Title: VTune Results; cRenderWorker::RayRecursion; VolumetricShader vs. RayMarching Post by: mancoast on July 31, 2016, 09:43:29 PM Greetings,
I am curious about the Volumetric Shader. It appears that cLights::GetLight is causing some sort of bottleneck in execution. Please consider the data below. This first screenshot shows a tree view summary of CPU instruction usages by functions. 99.5% of total execution cycles are spent within the scope of cRenderWorker::doWork. For this particular hotspots view in Vtune, percentages are shown in the GUI. (http://i.imgur.com/nIgFlwj.png) We also know that 99.4% of time is spent executing cRenderWorker::RayRecursion. One level deeper inside RayRecursion, we see 24.4% of time allocated to cRenderWorker::RayMarching. Also inside RayRecursion, we see 68.2% of time allocated to cRenderWorker::VolumetricShader. (http://i.imgur.com/no1JRvb.png) With source code view, see 24.4% of time allocated to cRenderWorker::RayMarching. (http://i.imgur.com/mbSLhg4.png) With source code view, see 68.2% of time allocated to cRenderWorker::VolumetricShader. (http://i.imgur.com/xNR6WM9.png) This leads me to believe that we are spending much time in the VolumetricShader. Within cRenderWorker::VolumetricShader there are two loops retiring billions of instructions to self. (http://i.imgur.com/AmvEW6J.png) The loop at line 349 of VolumetricShader contains function call to cLights::GetLight. (http://i.imgur.com/IEHzXq7.png) Also, the loop at line 375 of VolumetricShader contains function call to cLights::GetLight. (http://i.imgur.com/d9TMGy9.png) It appears that over 50% of all CPU instructions are retired by function calls to cLights::GetLight. (http://i.imgur.com/SyMNJ3p.png) The loop at line 349 of VolumetricShader contains function call to cLights::GetLight. This specific call to cLights::GetLight retires approximately 25% of all CPU instructions. (http://i.imgur.com/Pqpbvlc.png) Also, the loop at line 375 of VolumetricShader contains function call to cLights::GetLight. This other call to cLights::GetLight also retires approximately 25% of all CPU instructions. (http://i.imgur.com/RScReG3.png) Why these calls to cLights::GetLight are consuming so many CPU cycles? Any suggestions for optimization? Thanks, coast Title: Re: VTune Results; cRenderWorker::RayRecursion; VolumetricShader vs. RayMarching Post by: Buddhi on July 31, 2016, 10:43:00 PM Could you attach settings which you used for testing?

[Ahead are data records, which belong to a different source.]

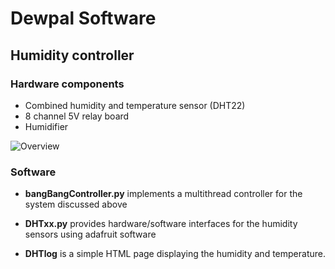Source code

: # Dewpal Software

## Humidity controller 
### Hardware components
* Combined humidity and temperature sensor (DHT22)
* 8 channel 5V relay board
* Humidifier

![Overview](HumidityController/Figures/experimentalSetupIGem.png)

### Software
* __bangBangController.py__ implements a multithread controller for the system discussed above

* __DHTxx.py__ provides hardware/software interfaces for the humidity sensors using adafruit software

* __DHTlog__ is a simple HTML page displaying the humidity and temperature.
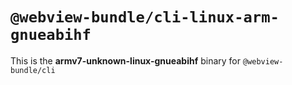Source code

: # `@webview-bundle/cli-linux-arm-gnueabihf`

This is the **armv7-unknown-linux-gnueabihf** binary for `@webview-bundle/cli`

Title: Re: VTune Results; cRenderWorker::RayRecursion; VolumetricShader vs. RayMarching Post by: mancoast on July 31, 2016, 10:59:03 PM 6mb too big to attach, heres the link
https://github.com/mancoast/mandelbulber2/raw/k1om/_menger-coastn_anim.fract (https://github.com/mancoast/mandelbulber2/raw/k1om/_menger-coastn_anim.fract) Title: Re: VTune Results; cRenderWorker::RayRecursion; VolumetricShader vs. RayMarching Post by: taurus on August 01, 2016, 11:21:44 AM 6mb too big to attach, heres the link https://github.com/mancoast/mandelbulber2/raw/k1om/_menger-coastn_anim.fract (https://github.com/mancoast/mandelbulber2/raw/k1om/_menger-coastn_anim.fract) Little noob question inbetween. Did you ever render this animation? Depending on fps it should be around 20 minutes. I wonder wether all the stuff below [frames] was necessary to point out, what you mean. Title: Re: VTune Results; cRenderWorker::RayRecursion; VolumetricShader vs. RayMarching Post by: Buddhi on August 01, 2016, 09:40:21 PM 6mb too big to attach, heres the link https://github.com/mancoast/mandelbulber2/raw/k1om/_menger-coastn_anim.fract (https://github.com/mancoast/mandelbulber2/raw/k1om/_menger-coastn_anim.fract) It's a HUGE test case! Have you rendered whole animation to do benchmarking or only one frame. I'm asking because I would like to do similar profiling using valgrind and then start to look why cLights::GetLight() was highlighted here. Title: Re: VTune Results; cRenderWorker::RayRecursion; VolumetricShader vs. RayMarching Post by: mancoast on August 01, 2016, 11:42:46 PM Hello,
This render is not yet completed. For VTune I render a randomly selected frame. This keeps the results fresh with different samples. After Vtune/changes, I run overnight on the servers to get frame to frame time differences. As of now, its about 50%. I am excited to test your latest commit with the isAnyLight modification. Thanks, coast Title: Re: VTune Results; cRenderWorker::RayRecursion; VolumetricShader vs. RayMarching Post by: Buddhi on August 02, 2016, 11:26:17 PM Thanks to your enormous animation I have found and fixed another bug. The program allocated too much memory when flight animation was loaded and previews were used. No it uses about 20% of former memory usage. I have also improved speed of refreshing animation table. |